• **Prompt**
Scan the records for the string "dati", then copy each line that has it.

• **Data for this task**
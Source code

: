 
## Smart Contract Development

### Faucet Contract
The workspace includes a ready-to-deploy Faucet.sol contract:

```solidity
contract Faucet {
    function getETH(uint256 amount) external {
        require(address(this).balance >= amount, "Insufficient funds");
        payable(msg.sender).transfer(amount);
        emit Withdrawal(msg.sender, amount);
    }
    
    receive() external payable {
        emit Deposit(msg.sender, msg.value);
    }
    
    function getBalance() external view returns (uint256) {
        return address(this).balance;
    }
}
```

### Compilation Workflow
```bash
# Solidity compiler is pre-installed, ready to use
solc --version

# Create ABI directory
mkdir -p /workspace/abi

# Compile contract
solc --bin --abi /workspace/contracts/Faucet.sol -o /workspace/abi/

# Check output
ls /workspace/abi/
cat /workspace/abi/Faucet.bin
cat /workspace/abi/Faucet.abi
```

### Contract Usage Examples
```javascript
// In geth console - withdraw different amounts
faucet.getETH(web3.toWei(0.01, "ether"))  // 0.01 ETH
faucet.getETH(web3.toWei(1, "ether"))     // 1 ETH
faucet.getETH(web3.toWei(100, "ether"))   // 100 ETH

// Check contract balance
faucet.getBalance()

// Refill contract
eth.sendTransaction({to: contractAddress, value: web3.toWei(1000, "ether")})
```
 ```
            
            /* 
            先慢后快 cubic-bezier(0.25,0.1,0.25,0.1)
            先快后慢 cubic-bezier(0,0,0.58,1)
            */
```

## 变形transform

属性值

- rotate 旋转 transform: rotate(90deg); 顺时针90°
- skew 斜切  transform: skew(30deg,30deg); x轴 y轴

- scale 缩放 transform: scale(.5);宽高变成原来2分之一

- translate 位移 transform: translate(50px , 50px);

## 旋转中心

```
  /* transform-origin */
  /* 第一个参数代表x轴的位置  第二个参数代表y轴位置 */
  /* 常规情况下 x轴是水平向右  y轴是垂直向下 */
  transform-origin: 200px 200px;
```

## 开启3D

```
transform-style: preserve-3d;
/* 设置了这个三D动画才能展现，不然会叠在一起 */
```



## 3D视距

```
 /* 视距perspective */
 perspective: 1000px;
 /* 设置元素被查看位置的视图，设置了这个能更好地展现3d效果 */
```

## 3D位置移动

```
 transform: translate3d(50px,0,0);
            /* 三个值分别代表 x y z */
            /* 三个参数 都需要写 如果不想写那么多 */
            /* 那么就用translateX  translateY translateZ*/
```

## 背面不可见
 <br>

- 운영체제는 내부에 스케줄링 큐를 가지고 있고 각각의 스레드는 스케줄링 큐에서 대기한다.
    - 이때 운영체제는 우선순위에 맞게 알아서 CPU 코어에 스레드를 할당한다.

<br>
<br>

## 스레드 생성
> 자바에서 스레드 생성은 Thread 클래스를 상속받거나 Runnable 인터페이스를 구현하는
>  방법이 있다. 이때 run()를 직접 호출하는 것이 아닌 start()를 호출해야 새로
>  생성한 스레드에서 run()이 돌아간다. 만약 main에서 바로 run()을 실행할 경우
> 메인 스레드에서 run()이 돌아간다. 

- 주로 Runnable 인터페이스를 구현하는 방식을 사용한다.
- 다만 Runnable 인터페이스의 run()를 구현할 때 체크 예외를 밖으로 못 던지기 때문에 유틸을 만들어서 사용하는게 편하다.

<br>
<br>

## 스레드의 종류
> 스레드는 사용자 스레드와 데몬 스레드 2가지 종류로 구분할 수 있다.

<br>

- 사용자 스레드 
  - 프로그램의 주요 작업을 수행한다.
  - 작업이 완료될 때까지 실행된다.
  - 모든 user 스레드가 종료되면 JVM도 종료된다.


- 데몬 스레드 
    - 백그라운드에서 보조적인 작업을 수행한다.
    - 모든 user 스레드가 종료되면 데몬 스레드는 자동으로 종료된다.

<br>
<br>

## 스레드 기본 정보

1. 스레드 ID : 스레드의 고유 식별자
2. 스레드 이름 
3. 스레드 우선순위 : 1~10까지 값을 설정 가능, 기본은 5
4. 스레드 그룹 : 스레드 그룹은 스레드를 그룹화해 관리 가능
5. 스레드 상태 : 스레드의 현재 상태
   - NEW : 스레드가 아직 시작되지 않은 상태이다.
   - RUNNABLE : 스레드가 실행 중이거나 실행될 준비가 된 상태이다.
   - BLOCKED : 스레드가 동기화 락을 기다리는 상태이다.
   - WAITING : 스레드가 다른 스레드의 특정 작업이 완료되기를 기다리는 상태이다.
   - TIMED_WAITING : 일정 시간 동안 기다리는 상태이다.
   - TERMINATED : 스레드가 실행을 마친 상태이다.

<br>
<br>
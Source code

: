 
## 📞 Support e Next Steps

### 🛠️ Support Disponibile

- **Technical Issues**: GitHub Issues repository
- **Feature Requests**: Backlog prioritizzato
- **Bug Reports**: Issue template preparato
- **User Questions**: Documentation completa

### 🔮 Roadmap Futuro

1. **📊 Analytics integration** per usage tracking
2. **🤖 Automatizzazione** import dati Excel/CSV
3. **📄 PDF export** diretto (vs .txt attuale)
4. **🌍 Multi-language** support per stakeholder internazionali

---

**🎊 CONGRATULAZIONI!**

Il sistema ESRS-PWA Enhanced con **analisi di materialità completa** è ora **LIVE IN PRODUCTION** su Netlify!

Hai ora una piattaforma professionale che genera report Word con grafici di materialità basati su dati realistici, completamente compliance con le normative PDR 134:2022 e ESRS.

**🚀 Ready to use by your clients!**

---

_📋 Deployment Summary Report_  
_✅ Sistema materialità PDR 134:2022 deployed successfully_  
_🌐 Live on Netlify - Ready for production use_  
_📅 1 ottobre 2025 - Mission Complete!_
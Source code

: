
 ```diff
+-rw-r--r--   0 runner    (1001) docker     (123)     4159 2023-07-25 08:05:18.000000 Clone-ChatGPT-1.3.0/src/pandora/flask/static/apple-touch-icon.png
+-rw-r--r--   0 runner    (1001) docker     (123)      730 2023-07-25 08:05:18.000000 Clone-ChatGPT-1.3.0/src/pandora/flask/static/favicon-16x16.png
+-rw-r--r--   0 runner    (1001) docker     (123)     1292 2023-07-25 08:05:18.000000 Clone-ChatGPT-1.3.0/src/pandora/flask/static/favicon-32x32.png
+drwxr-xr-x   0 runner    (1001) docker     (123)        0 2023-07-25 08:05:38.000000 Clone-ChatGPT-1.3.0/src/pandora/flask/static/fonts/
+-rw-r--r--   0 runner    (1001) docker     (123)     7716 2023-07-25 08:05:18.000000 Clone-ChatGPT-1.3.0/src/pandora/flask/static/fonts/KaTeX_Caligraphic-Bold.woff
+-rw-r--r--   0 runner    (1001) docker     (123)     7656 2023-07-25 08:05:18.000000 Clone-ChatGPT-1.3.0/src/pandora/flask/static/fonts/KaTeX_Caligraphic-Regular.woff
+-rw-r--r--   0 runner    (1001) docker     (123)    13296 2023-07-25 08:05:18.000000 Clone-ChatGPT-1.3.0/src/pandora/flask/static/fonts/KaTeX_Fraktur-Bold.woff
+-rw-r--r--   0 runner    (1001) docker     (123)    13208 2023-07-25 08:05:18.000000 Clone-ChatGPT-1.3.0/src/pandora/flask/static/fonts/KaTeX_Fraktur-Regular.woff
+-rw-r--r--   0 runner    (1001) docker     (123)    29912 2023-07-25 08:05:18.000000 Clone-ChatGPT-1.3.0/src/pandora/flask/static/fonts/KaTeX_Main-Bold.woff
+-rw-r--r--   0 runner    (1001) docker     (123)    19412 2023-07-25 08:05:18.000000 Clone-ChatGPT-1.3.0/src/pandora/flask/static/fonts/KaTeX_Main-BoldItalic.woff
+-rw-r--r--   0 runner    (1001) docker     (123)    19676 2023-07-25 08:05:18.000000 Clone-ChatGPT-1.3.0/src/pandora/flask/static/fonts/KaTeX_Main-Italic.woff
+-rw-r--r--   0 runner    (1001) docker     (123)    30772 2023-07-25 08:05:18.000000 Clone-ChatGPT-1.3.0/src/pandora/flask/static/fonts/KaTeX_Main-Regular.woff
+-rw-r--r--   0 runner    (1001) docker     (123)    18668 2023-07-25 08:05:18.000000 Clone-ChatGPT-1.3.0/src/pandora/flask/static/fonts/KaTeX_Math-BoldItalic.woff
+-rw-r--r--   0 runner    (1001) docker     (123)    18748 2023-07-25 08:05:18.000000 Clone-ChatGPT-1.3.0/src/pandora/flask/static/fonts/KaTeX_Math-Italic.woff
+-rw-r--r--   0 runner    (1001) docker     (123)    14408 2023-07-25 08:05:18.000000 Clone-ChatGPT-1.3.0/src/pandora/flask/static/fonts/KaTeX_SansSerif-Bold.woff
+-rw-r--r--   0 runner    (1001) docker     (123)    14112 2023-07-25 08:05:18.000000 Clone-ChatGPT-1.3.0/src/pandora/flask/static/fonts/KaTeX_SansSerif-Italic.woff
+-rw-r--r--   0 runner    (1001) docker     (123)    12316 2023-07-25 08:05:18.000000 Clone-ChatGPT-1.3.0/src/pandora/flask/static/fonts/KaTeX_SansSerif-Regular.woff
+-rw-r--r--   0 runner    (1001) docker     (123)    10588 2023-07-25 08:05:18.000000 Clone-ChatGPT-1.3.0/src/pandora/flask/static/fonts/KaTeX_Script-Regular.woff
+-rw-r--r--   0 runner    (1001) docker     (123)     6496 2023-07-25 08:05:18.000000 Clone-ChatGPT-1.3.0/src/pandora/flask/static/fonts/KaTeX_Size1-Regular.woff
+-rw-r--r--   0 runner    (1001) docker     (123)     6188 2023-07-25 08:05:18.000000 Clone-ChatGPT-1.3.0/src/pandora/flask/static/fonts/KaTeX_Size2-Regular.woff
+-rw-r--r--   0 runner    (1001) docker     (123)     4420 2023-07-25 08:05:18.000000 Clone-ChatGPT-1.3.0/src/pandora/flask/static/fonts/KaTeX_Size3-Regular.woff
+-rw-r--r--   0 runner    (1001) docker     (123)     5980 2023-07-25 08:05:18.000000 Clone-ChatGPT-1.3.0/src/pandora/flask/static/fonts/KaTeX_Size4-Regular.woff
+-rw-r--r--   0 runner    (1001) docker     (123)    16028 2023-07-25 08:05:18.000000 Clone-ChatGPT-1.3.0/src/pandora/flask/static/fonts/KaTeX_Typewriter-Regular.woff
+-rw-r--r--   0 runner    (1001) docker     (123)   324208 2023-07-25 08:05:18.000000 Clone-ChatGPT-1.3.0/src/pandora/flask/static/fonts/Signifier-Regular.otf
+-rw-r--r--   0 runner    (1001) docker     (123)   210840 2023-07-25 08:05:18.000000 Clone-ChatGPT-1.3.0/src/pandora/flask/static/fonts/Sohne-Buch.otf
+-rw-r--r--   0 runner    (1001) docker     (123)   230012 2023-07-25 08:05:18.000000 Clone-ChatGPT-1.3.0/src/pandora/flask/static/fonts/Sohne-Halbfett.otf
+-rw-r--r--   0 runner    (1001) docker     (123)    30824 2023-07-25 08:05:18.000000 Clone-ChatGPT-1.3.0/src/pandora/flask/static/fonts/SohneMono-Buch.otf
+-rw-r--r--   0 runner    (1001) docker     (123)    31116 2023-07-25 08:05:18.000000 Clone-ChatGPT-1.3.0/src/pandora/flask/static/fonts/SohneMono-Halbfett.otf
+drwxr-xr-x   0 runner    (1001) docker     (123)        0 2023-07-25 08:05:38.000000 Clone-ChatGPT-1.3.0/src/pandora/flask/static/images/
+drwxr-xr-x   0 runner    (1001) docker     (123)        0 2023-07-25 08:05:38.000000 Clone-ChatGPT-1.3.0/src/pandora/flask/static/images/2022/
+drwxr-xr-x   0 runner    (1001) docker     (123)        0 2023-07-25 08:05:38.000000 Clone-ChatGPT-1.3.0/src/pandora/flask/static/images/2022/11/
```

• **Answer area**
2. **🤖 Automatizzazione** import dati Excel/CSV
Hai ora una piattaforma professionale che genera report Word con grafici di materialità basati su dati realistici, completamente compliance con le normative PDR 134:2022 e ESRS.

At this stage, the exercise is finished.